Hank, you are on top of it. And ROAR requires the cell to be submitted for approval by 7/1/05. And that is for the 2006 calendar year.


----------



## hankster (Jan 1, 1998)

Oh well, guess they are too late for 2005. Looks like we'll have track OKing their use and other tracks not.... not good


----------



## PizzaDude (Nov 22, 2002)

davidl said:


> Hank, you are on top of it. And ROAR requires the cell to be submitted for approval by 7/1/05. And that is for the 2006 calendar year.


If that's true.
How come there was controverse about the Sanyo 3600's being allowed(or not) at the last worlds?
I mean if it was that clear why we're people asking is they could use them?


----------



## Rich Chang (Sep 25, 2001)

The worlds is an IFMAR event, not a ROAR event.
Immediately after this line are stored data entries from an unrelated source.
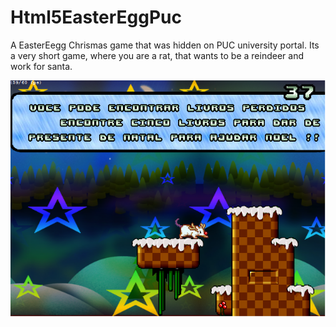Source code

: # Html5EasterEggPuc

A EasterEegg Chrismas game that was hidden on PUC university portal. Its a very short game, where you are a rat, that wants to be a reindeer and work for santa.

![Image](/img.png)
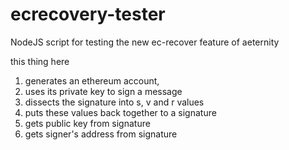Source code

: # ecrecovery-tester
NodeJS script for testing the new ec-recover feature of aeternity

this thing here 
1. generates an ethereum account, 
2. uses its private key to sign a message
3. dissects the signature into s, v and r values
4. puts these values back together to a signature
5. gets public key from signature
6. gets signer's address from signature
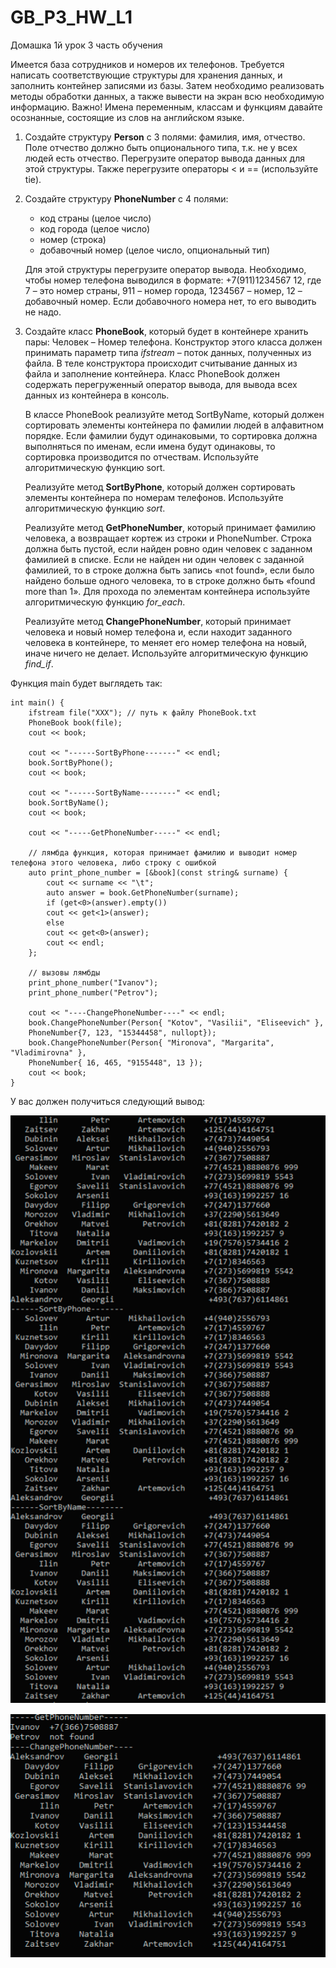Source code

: # GB_P3_HW_L1
Домашка 1й урок 3 часть обучения

Имеется база сотрудников и номеров их телефонов. Требуется написать соответствующие структуры
для хранения данных, и заполнить контейнер записями из базы. Затем необходимо реализовать
методы обработки данных, а также вывести на экран всю необходимую информацию.
Важно! Имена переменным, классам и функциям давайте осознанные, состоящие из слов на
английском языке.

  1. Создайте структуру <b>Person</b> с 3 полями: фамилия, имя, отчество. Поле отчество должно быть
  опционального типа, т.к. не у всех людей есть отчество. Перегрузите оператор вывода данных
  для этой структуры. Также перегрузите операторы < и == (используйте tie).
  
  2. Создайте структуру <b>PhoneNumber</b> с 4 полями:
      - код страны (целое число)
      - код города (целое число)
      - номер (строка)
      - добавочный номер (целое число, опциональный тип)
      
      Для этой структуры перегрузите оператор вывода. Необходимо, чтобы номер телефона
      выводился в формате: +7(911)1234567 12, где 7 – это номер страны, 911 – номер города,
      1234567 – номер, 12 – добавочный номер. Если добавочного номера нет, то его выводить не
      надо.
  
  3. Создайте класс <b>PhoneBook</b>, который будет в контейнере хранить пары: Человек – Номер
  телефона. Конструктор этого класса должен принимать параметр типа <i>ifstream</i> – поток данных,
  полученных из файла. В теле конструктора происходит считывание данных из файла и
  заполнение контейнера. Класс PhoneBook должен содержать перегруженный оператор
  вывода, для вывода всех данных из контейнера в консоль.
  
      В классе PhoneBook реализуйте метод SortByName, который должен сортировать элементы
      контейнера по фамилии людей в алфавитном порядке. Если фамилии будут одинаковыми, то
      сортировка должна выполняться по именам, если имена будут одинаковы, то сортировка
      производится по отчествам. Используйте алгоритмическую функцию sort.
      
      Реализуйте метод <b>SortByPhone</b>, который должен сортировать элементы контейнера по
      номерам телефонов. Используйте алгоритмическую функцию <i>sort</i>.
      
      Реализуйте метод <b>GetPhoneNumber</b>, который принимает фамилию человека, а возвращает
      кортеж из строки и PhoneNumber. Строка должна быть пустой, если найден ровно один
      человек с заданном фамилией в списке. Если не найден ни один человек с заданной
      фамилией, то в строке должна быть запись «not found», если было найдено больше одного
      человека, то в строке должно быть «found more than 1». Для прохода по элементам
      контейнера используйте алгоритмическую функцию <i>for_each</i>.
      
      Реализуйте метод <b>ChangePhoneNumber</b>, который принимает человека и новый номер
      телефона и, если находит заданного человека в контейнере, то меняет его номер телефона на
      новый, иначе ничего не делает. Используйте алгоритмическую функцию <i>find_if</i>.
      
Функция main будет выглядеть так:

    int main() {
        ifstream file("ХХХ"); // путь к файлу PhoneBook.txt
        PhoneBook book(file);
        cout << book;

        cout << "------SortByPhone-------" << endl;
        book.SortByPhone();
        cout << book;

        cout << "------SortByName--------" << endl;
        book.SortByName();
        cout << book;

        cout << "-----GetPhoneNumber-----" << endl;
        
        // лямбда функция, которая принимает фамилию и выводит номер телефона этого человека, либо строку с ошибкой 
        auto print_phone_number = [&book](const string& surname) {
            cout << surname << "\t";
            auto answer = book.GetPhoneNumber(surname);
            if (get<0>(answer).empty())
            cout << get<1>(answer);
            else
            cout << get<0>(answer);
            cout << endl;
        };
        
        // вызовы лямбды
        print_phone_number("Ivanov");
        print_phone_number("Petrov");
        
        cout << "----ChangePhoneNumber----" << endl;
        book.ChangePhoneNumber(Person{ "Kotov", "Vasilii", "Eliseevich" },
        PhoneNumber{7, 123, "15344458", nullopt});
        book.ChangePhoneNumber(Person{ "Mironova", "Margarita", "Vladimirovna" },
        PhoneNumber{ 16, 465, "9155448", 13 });
        cout << book;
    }

У вас должен получиться следующий вывод:

  ![Alt text](/Screenshot_1.png?raw=true "Result 1")

  ![Alt text](/Screenshot_2.png?raw=true "Result 2")
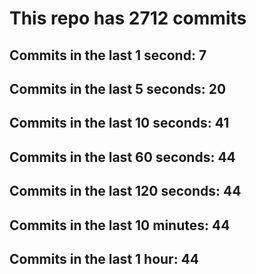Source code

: # This repo has 2712 commits

## Commits in the last 1 second: 7
## Commits in the last 5 seconds: 20
## Commits in the last 10 seconds: 41
## Commits in the last 60 seconds: 44
## Commits in the last 120 seconds: 44
## Commits in the last 10 minutes: 44
## Commits in the last 1 hour: 44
IFMAR has their own rules and procedures and doesn't follow what rules/procedures ROAR has.


----------



## Xpressman (Dec 6, 2001)

Rich Chang said:


> The worlds is an IFMAR event, not a ROAR event. IFMAR has their own rules and procedures and doesn't follow what rules/procedures ROAR has.


Rich,

True to a point. The host block can ask for exceptions that will allow products approved by the host country's sancutioning body. Thus this year the ROAR body list was used. With add ons made by IFMAR for the other allready approved bodies.


----------



## PizzaDude (Nov 22, 2002)

clear now

thanx


----------